I am trying to prove some theorems using Gentzen calculus and have a few questions. For example:

Show that $$\vdash^G_\Sigma (E3_\cong),(E1),\Gamma\rightarrow \Delta, \forall x_1\forall x_2(x_1\cong x_2\supset x_2\cong x_1),$$ where $(E1)$ is the sentence $$\forall x(x\cong x)$$ and $(E3_p )$ is the sentence $$\forall x_1...\forall x_{n+n}((x_1\cong x_{n+1}\wedge...\wedge x_n\cong x_{n+n})\supset p(x_1,...,x_n)\supset p(x_{n+1},...,x_{n+n})).$$ My attempt:

$1\quad (E3_\cong),(E1),\Gamma\rightarrow \Delta, \forall x_1\forall x_2(x_1\cong x_2\supset x_2\cong x_1)\quad R\forall:2$
$2\quad (E3_\cong),(E1),\Gamma\rightarrow \Delta,\forall x_2(x_2\cong x_2\supset x_2\cong x_2)\quad R\forall :3$
$3\quad (E3_\cong),(E1),\Gamma\rightarrow \Delta, x_2\cong x_2\supset x_2\cong x_2\quad R\supset:4$
$4\quad x_2\cong x_2,(E3_\cong),(E1),\Gamma\rightarrow \Delta,x_2\cong x_2\quad \text{Ax}$

From step 1 to step 2 I changed $x_1$ to $x_2$ because $x_2$ is a fresh variable in the first sequent. Is this derivation correct?

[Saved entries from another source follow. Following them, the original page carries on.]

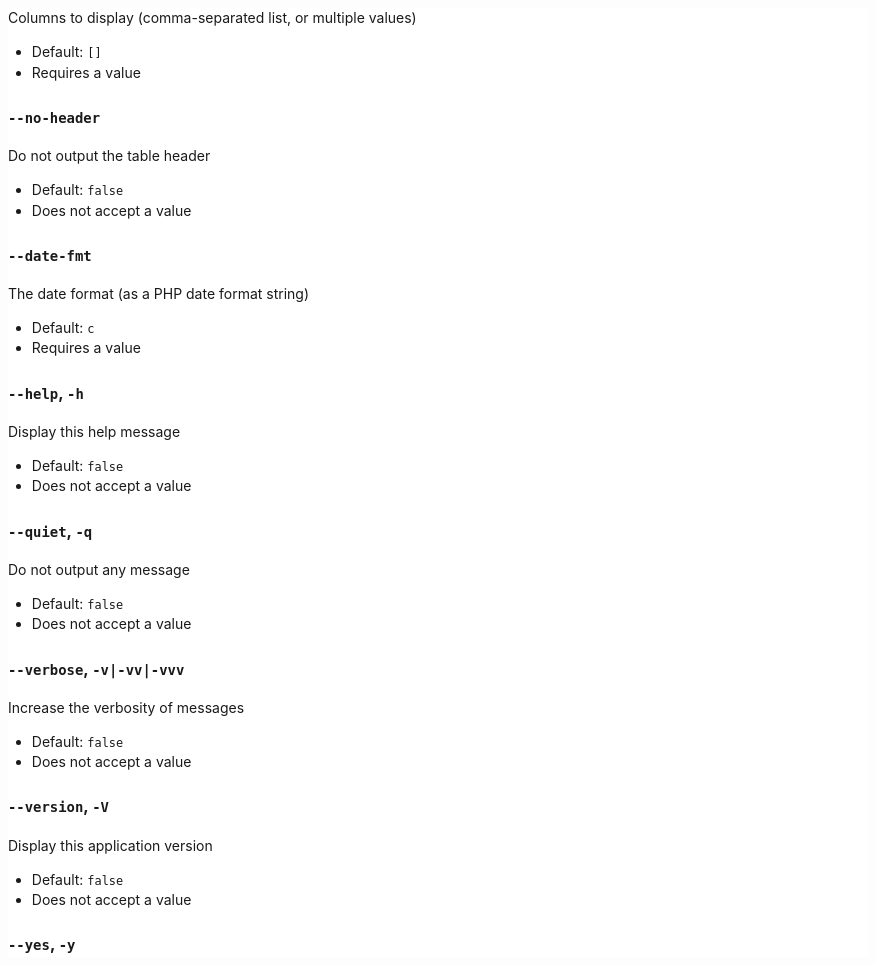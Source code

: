 Columns to display (comma-separated list, or multiple values)
-  Default: `[]`
-  Requires a value


### `--no-header`

Do not output the table header
-  Default: `false`
-  Does not accept a value


### `--date-fmt`

The date format (as a PHP date format string)
-  Default: `c`
-  Requires a value



### `--help`, `-h`



Display this help message
-  Default: `false`
-  Does not accept a value



### `--quiet`, `-q`



Do not output any message
-  Default: `false`
-  Does not accept a value



### `--verbose`, `-v|-vv|-vvv`



Increase the verbosity of messages
-  Default: `false`
-  Does not accept a value



### `--version`, `-V`



Display this application version
-  Default: `false`
-  Does not accept a value



### `--yes`, `-y`

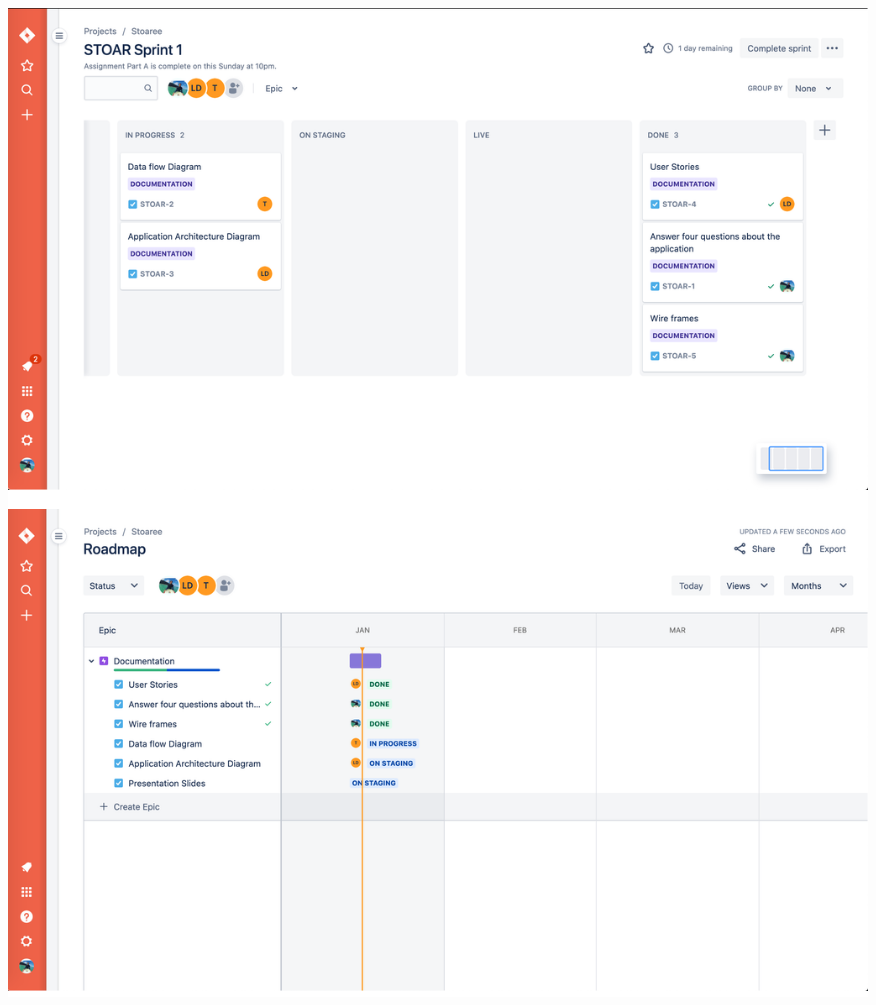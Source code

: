 ![Jira Progress](./assets/images/jiraProgress/09-jira-progress.png)

![Jira Progress](./assets/images/jiraProgress/10-jira-progress.png)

Furthermore, there is another exercise:

Show that $$\vdash^G_\Sigma (E3_\cong),(E1),\Gamma\rightarrow \Delta,\forall x_1\forall x_2\forall x_3((x_1\cong x_2\wedge x_2\cong x_3)\supset x_1\cong x_3).$$ Here I probably have to use $(E1)$ and $(E3_\cong)$.

My question(s): what does $p(x_1,...,x_n)$ mean when $p$ is replaced by $\cong$ ? In this case, I don't really know how to work with $(E3_\cong)$. What I mean is: what happens if, for example, I apply the rule $L\forall$ to $(E3_\cong)$ ?; how many variables $(x_1,x_2,...)$ should I consider for $(E3_\cong)$ in this particular exercise?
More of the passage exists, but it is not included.